**Dataset excerpts:**
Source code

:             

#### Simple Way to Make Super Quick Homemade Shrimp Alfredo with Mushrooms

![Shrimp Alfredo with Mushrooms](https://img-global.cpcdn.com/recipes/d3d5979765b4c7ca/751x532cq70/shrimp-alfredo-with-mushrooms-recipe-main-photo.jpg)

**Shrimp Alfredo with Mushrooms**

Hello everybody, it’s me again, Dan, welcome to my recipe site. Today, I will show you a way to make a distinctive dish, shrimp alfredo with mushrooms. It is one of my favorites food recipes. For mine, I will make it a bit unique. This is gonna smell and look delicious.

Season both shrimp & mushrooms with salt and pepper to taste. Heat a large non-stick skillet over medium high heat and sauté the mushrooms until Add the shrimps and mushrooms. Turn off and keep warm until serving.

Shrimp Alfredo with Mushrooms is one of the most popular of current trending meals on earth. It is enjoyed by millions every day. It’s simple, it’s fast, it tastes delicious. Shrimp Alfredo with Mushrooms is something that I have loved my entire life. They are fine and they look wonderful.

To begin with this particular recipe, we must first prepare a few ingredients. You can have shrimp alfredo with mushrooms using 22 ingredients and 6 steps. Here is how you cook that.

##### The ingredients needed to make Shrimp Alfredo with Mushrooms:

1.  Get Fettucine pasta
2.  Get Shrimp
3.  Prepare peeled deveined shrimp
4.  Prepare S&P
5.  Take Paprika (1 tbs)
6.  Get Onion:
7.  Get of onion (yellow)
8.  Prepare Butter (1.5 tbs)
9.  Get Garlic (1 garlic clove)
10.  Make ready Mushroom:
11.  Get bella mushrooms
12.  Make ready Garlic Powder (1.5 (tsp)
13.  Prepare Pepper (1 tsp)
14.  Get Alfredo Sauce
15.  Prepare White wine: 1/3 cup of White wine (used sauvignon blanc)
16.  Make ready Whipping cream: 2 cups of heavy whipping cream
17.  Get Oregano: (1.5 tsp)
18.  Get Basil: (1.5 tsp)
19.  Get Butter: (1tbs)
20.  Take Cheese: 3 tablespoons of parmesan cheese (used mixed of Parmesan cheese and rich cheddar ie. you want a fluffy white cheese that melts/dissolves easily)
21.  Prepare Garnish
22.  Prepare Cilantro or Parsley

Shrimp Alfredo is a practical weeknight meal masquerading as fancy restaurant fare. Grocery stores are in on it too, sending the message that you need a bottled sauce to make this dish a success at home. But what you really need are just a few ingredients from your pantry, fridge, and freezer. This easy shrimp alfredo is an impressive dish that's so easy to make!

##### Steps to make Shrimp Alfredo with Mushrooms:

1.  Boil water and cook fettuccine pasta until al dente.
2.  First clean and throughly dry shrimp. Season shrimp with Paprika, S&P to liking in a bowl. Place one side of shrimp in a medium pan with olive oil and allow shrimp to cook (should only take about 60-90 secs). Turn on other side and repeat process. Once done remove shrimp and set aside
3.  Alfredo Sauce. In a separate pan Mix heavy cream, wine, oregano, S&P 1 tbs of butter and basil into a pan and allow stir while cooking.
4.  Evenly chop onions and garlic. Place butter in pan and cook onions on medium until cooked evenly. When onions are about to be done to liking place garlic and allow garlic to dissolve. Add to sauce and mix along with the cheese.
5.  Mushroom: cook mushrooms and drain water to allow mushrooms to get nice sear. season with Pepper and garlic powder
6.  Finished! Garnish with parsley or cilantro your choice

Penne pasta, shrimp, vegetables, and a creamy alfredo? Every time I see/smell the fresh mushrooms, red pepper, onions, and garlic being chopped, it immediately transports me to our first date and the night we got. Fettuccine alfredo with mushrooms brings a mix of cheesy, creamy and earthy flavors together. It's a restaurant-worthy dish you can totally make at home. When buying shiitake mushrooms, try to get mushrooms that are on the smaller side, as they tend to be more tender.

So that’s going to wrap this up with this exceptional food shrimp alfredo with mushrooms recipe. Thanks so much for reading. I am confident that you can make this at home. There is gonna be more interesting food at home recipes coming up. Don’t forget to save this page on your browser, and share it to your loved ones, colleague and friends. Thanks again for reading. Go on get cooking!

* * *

**Exercise:**
From the records above, return each line that has the string "done".

**Exercise answer:**
2.  First clean and throughly dry shrimp. Season shrimp with Paprika, S&P to liking in a bowl. Place one side of shrimp in a medium pan with olive oil and allow shrimp to cook (should only take about 60-90 secs). Turn on other side and repeat process. Once done remove shrimp and set aside
4.  Evenly chop onions and garlic. Place butter in pan and cook onions on medium until cooked evenly. When onions are about to be done to liking place garlic and allow garlic to dissolve. Add to sauce and mix along with the cheese.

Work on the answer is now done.